Please report every line in the entries that contains the string "also".

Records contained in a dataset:

========

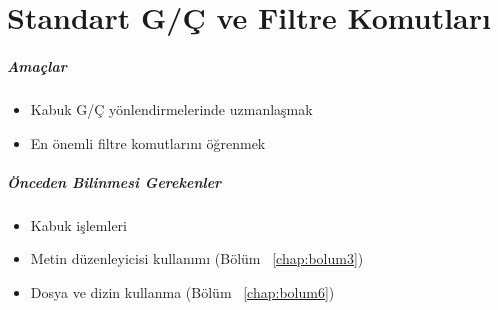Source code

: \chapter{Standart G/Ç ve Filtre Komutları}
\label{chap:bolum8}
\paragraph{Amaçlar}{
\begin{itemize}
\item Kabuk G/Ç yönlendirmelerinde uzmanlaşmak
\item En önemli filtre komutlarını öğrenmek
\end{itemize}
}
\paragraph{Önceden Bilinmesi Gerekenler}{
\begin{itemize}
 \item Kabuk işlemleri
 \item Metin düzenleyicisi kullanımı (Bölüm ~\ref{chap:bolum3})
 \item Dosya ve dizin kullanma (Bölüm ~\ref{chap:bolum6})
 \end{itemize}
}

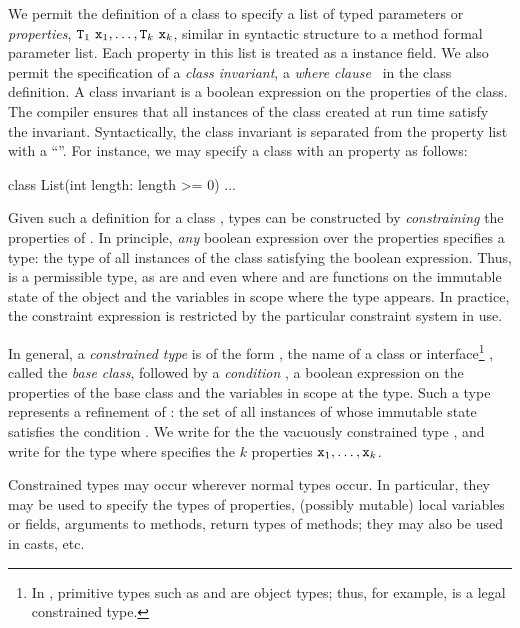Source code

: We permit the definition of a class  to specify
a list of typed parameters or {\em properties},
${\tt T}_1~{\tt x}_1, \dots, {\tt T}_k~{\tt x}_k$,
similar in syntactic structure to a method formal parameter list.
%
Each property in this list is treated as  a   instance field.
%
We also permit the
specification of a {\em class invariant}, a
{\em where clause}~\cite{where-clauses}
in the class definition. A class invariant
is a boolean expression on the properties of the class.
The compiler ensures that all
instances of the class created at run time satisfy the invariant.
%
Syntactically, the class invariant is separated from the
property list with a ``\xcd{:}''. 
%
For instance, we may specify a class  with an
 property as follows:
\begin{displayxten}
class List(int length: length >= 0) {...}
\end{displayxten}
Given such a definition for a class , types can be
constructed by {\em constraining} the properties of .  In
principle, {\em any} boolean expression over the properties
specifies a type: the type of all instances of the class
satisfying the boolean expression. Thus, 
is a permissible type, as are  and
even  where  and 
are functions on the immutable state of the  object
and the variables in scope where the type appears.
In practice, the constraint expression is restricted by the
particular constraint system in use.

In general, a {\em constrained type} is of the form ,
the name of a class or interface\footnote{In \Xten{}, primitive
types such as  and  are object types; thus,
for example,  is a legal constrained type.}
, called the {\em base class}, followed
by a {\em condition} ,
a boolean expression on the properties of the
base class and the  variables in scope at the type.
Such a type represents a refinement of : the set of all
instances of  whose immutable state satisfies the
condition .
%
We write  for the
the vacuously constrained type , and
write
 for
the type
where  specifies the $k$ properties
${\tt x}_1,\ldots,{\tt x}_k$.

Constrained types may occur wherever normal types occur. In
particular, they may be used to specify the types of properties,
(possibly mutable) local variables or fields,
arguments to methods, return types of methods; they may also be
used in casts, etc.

========

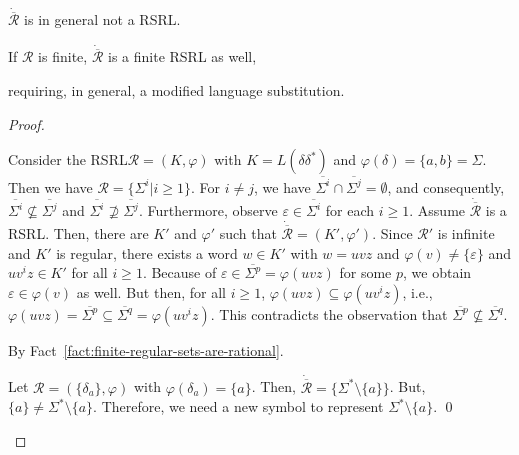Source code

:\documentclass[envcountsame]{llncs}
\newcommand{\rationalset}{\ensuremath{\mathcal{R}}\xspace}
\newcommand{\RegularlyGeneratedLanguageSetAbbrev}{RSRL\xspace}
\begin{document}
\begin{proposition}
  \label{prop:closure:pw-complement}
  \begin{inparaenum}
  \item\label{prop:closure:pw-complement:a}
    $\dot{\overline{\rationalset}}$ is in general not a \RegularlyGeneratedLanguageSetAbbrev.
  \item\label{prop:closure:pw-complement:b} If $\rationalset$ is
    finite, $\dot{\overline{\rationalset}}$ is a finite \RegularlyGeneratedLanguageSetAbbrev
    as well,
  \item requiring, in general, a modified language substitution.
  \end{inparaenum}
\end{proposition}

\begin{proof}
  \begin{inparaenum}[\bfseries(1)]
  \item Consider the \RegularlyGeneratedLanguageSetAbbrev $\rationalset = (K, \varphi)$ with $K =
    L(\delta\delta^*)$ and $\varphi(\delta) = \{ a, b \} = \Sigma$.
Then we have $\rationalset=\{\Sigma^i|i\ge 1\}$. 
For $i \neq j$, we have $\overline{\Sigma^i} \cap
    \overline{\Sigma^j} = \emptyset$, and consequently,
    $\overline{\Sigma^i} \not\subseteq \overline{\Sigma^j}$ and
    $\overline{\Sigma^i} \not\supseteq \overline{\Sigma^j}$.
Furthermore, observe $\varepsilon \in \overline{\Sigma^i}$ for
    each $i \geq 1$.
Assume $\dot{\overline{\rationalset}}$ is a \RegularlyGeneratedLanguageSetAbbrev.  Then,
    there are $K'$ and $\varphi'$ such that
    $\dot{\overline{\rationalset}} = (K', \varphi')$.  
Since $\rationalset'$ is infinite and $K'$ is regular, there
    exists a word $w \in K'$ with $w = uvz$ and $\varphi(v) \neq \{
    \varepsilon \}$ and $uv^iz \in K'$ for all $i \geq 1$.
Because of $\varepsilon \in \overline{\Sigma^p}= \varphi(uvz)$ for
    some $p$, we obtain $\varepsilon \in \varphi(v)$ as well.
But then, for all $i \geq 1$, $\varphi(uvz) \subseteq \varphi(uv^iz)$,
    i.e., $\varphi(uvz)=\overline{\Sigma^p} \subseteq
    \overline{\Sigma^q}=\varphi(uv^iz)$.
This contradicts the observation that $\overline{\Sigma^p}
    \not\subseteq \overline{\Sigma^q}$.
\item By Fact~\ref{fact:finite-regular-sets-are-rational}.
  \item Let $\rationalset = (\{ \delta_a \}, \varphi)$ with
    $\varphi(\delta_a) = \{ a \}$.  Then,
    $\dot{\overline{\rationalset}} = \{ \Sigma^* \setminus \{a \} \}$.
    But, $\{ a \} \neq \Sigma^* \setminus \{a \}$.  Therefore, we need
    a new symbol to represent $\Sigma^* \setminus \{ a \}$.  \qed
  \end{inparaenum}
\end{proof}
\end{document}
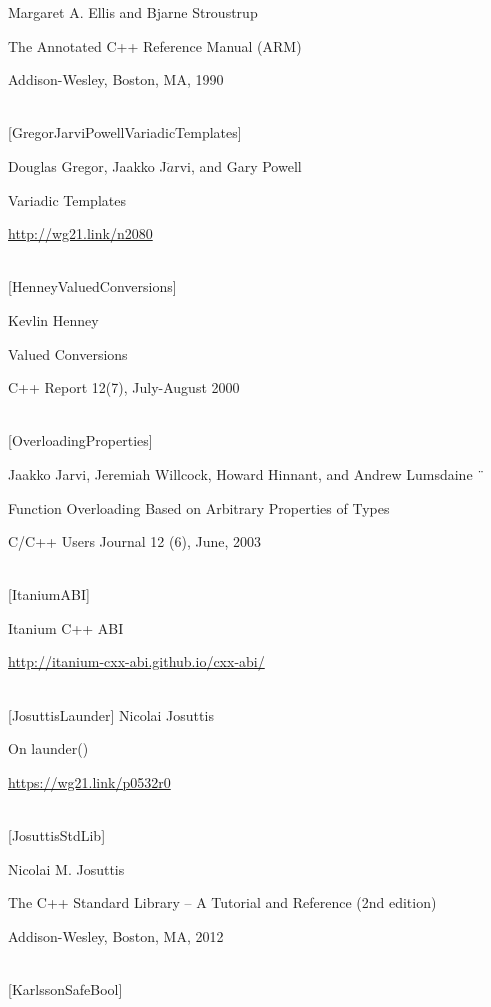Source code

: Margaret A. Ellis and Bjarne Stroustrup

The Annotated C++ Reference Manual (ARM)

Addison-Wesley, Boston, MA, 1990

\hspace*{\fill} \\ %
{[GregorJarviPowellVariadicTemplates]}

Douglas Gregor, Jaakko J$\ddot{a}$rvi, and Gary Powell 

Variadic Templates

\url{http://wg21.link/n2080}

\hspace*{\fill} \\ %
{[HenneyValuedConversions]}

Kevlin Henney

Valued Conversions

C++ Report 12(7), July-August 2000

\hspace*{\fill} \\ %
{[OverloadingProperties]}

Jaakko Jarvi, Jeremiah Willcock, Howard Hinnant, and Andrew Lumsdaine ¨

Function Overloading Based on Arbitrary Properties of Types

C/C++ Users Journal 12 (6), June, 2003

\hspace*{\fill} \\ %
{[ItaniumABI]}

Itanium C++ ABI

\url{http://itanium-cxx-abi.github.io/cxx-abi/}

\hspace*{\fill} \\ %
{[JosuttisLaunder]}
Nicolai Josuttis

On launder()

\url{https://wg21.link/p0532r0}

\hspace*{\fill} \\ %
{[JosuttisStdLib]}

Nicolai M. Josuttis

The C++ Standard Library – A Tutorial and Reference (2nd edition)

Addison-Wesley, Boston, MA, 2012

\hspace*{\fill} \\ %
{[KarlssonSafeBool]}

========

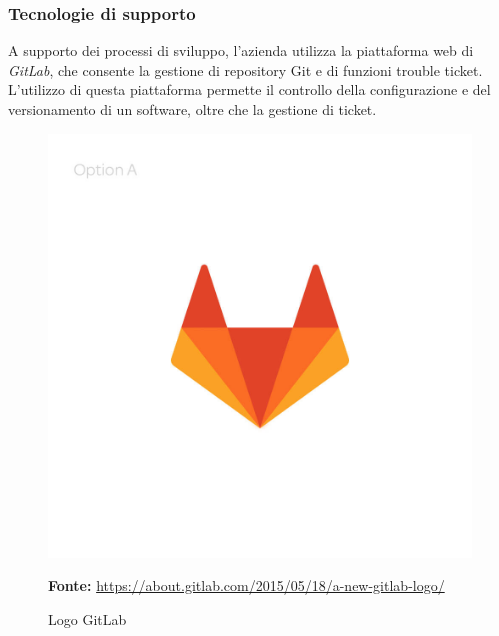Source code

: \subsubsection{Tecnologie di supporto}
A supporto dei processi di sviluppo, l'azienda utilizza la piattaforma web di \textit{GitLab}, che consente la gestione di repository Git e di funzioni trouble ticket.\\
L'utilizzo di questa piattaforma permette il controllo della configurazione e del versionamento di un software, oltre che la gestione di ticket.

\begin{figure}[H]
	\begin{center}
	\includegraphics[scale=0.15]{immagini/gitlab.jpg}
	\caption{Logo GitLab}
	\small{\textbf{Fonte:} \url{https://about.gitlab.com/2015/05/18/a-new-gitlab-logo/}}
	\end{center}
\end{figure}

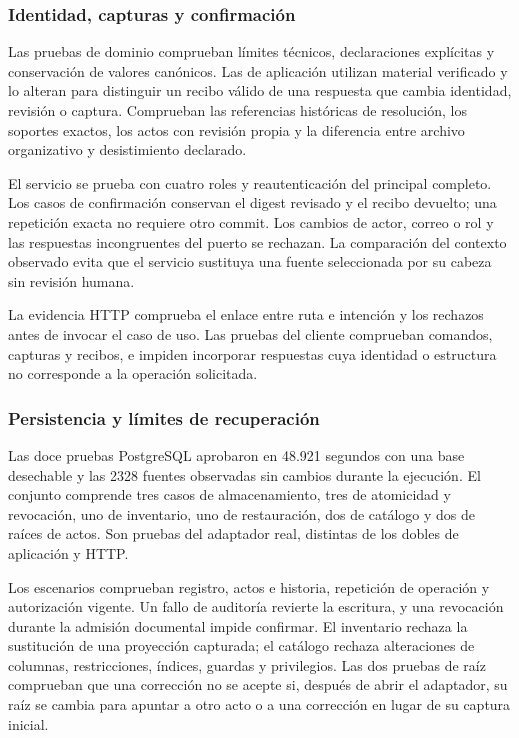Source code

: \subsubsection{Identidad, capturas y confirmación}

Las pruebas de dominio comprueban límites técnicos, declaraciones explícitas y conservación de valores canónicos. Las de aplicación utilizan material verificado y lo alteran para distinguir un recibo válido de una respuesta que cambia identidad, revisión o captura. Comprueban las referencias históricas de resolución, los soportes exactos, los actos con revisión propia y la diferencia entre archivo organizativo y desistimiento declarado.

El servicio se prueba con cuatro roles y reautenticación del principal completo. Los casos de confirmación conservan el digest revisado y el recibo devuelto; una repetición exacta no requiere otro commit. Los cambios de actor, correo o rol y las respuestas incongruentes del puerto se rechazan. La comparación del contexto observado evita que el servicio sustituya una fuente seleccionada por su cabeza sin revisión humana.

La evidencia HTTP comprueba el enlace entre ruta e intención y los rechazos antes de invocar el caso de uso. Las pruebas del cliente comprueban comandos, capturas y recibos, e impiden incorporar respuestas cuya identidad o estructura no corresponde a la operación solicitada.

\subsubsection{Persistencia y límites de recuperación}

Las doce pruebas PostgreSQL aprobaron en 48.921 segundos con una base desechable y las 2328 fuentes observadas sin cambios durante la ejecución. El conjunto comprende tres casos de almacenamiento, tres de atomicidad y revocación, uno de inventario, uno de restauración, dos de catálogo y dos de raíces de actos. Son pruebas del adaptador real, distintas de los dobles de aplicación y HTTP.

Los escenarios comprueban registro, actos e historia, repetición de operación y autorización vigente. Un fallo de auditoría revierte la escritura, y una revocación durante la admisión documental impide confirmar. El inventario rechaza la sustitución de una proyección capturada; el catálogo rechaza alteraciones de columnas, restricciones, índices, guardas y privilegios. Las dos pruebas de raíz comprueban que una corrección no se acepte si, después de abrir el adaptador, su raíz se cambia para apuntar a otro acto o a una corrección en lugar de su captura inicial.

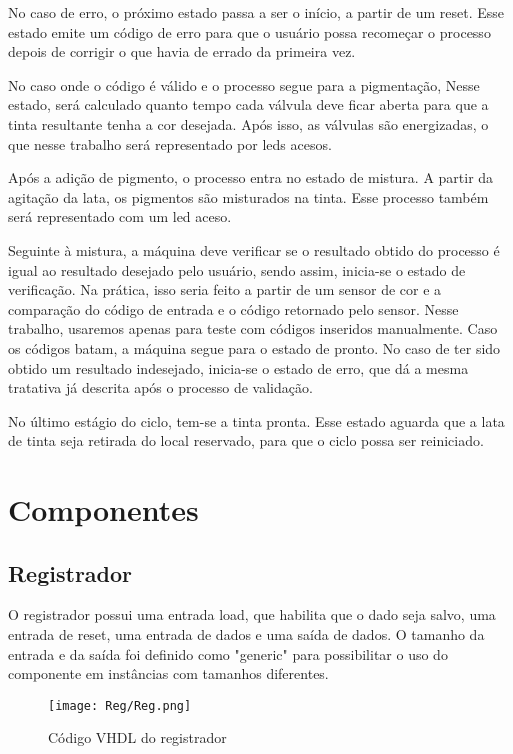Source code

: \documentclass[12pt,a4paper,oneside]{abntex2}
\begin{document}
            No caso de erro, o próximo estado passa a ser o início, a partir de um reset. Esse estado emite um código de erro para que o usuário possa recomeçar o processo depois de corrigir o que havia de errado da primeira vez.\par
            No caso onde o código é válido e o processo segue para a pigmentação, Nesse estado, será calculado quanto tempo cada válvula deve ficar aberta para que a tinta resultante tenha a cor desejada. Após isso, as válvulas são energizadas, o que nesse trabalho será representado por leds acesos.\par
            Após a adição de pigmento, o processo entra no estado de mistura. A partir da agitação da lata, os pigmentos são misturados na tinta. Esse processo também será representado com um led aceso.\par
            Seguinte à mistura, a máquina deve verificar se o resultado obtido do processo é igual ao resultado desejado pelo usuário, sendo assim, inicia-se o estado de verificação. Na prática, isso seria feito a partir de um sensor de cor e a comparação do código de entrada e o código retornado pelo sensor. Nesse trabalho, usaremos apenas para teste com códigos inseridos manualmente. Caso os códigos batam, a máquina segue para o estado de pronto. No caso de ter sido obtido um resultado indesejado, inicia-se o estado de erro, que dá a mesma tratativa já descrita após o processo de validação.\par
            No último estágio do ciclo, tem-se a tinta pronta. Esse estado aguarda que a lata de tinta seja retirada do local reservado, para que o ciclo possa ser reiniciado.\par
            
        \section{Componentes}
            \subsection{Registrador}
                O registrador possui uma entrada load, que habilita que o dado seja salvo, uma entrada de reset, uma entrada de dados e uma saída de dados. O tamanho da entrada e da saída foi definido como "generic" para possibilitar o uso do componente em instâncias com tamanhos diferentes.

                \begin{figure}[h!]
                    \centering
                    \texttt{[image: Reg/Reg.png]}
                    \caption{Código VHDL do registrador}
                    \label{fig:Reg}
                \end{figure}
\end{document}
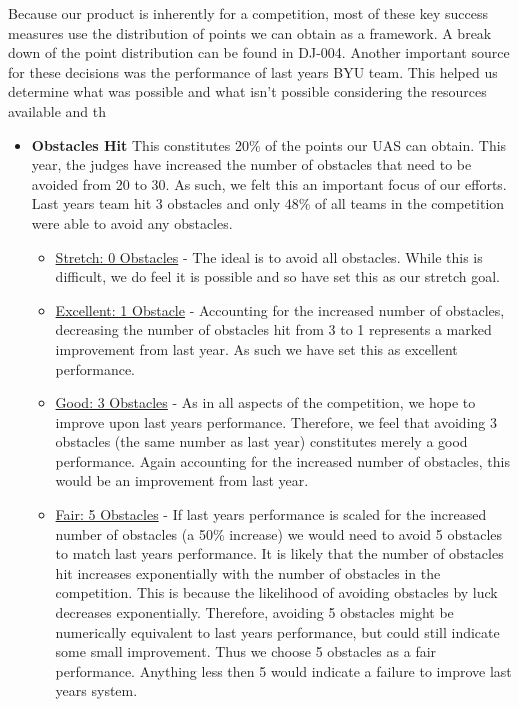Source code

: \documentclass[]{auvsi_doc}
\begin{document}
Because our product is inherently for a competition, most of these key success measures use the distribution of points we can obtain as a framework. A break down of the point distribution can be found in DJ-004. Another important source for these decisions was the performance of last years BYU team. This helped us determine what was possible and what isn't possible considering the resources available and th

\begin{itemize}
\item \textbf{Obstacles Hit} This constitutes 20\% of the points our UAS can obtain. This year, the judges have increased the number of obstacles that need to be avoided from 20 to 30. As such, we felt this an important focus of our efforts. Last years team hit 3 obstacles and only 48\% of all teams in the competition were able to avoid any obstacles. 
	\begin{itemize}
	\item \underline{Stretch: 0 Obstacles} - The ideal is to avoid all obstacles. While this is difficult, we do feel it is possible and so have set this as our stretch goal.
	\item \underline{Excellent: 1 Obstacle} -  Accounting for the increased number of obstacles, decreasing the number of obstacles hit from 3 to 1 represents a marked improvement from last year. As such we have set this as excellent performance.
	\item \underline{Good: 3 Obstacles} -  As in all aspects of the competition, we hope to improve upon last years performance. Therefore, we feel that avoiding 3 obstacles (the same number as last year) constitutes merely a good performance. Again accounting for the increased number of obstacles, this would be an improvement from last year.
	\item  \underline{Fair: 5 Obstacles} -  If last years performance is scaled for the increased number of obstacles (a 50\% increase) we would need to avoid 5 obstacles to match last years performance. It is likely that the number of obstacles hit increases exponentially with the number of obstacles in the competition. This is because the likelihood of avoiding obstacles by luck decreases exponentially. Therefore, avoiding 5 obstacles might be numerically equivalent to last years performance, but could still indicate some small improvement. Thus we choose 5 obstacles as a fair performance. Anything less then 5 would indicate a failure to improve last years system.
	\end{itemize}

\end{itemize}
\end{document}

========

SOLUTION TO THIS TASK:
We also permit the
arguments to methods, return types of methods; they may also be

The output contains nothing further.